PROBLEM -> Return, in their exact form, the lines that lie between the start of the data below and the line containing "디지털 회로에서 논리적으로 low레벨", with both ends included.

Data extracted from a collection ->
::::::

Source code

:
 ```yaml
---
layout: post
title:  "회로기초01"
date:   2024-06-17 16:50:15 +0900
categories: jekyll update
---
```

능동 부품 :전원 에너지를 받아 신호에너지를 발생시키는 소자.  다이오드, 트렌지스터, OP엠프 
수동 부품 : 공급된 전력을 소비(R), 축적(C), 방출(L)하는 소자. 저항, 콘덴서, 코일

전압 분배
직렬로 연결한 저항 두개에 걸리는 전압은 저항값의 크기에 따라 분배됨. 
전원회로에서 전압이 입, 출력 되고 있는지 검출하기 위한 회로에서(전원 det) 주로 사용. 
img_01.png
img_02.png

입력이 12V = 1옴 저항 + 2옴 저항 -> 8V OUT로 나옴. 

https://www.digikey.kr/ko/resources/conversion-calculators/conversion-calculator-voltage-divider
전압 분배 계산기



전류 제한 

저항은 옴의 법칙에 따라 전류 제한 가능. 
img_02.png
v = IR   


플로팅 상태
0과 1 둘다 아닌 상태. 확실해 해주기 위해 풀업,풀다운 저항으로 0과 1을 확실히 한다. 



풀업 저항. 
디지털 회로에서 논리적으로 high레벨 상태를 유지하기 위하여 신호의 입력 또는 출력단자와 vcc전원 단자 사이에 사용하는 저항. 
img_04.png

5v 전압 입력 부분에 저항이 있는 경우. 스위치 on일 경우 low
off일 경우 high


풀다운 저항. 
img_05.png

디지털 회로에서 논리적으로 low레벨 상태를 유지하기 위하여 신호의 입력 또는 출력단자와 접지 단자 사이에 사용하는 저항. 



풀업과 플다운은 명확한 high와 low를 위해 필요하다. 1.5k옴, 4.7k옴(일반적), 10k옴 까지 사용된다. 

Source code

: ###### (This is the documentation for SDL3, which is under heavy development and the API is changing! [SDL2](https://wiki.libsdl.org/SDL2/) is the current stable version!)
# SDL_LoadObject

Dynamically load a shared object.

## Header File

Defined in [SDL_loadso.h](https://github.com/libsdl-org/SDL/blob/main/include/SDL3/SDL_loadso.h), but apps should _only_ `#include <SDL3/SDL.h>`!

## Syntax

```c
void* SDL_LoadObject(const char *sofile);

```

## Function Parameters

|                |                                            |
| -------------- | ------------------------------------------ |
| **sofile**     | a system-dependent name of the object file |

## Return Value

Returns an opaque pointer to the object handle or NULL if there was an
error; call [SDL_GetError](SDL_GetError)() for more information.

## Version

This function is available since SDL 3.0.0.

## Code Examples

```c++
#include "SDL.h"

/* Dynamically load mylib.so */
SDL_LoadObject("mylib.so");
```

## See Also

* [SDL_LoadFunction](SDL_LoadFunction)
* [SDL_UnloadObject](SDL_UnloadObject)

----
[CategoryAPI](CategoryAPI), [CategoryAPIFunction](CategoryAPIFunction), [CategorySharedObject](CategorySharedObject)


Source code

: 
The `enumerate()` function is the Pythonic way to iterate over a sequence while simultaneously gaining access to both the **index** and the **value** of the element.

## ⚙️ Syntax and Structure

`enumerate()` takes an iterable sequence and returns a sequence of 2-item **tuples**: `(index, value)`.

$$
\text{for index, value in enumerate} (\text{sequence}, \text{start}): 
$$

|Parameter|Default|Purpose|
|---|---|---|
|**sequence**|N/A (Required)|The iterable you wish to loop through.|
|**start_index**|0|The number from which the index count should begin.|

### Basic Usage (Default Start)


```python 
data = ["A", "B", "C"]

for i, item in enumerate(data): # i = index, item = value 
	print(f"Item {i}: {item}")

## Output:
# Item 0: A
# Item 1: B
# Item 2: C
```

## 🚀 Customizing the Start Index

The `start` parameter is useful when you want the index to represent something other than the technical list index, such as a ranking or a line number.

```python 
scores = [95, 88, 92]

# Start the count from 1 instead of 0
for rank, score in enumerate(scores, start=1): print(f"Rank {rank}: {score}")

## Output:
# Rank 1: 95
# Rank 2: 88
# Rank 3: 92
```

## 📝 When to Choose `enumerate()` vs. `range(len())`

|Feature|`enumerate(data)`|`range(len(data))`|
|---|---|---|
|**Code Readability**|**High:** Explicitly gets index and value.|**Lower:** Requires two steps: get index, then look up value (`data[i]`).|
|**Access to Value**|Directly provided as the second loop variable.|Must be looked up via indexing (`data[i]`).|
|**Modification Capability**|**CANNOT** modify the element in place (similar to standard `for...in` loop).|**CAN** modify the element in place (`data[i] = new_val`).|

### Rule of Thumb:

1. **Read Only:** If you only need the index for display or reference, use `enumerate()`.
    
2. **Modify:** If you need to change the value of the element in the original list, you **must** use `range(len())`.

::::::

SOLUTION TO THIS PROBLEM ->
Source code

:
 ```yaml
---
layout: post
title:  "회로기초01"
date:   2024-06-17 16:50:15 +0900
categories: jekyll update
---
```

능동 부품 :전원 에너지를 받아 신호에너지를 발생시키는 소자.  다이오드, 트렌지스터, OP엠프 
수동 부품 : 공급된 전력을 소비(R), 축적(C), 방출(L)하는 소자. 저항, 콘덴서, 코일

전압 분배
직렬로 연결한 저항 두개에 걸리는 전압은 저항값의 크기에 따라 분배됨. 
전원회로에서 전압이 입, 출력 되고 있는지 검출하기 위한 회로에서(전원 det) 주로 사용. 
img_01.png
img_02.png

입력이 12V = 1옴 저항 + 2옴 저항 -> 8V OUT로 나옴. 

https://www.digikey.kr/ko/resources/conversion-calculators/conversion-calculator-voltage-divider
전압 분배 계산기



전류 제한 

저항은 옴의 법칙에 따라 전류 제한 가능. 
img_02.png
v = IR   


플로팅 상태
0과 1 둘다 아닌 상태. 확실해 해주기 위해 풀업,풀다운 저항으로 0과 1을 확실히 한다. 



풀업 저항. 
디지털 회로에서 논리적으로 high레벨 상태를 유지하기 위하여 신호의 입력 또는 출력단자와 vcc전원 단자 사이에 사용하는 저항. 
img_04.png

5v 전압 입력 부분에 저항이 있는 경우. 스위치 on일 경우 low
off일 경우 high


풀다운 저항. 
img_05.png

디지털 회로에서 논리적으로 low레벨 상태를 유지하기 위하여 신호의 입력 또는 출력단자와 접지 단자 사이에 사용하는 저항. 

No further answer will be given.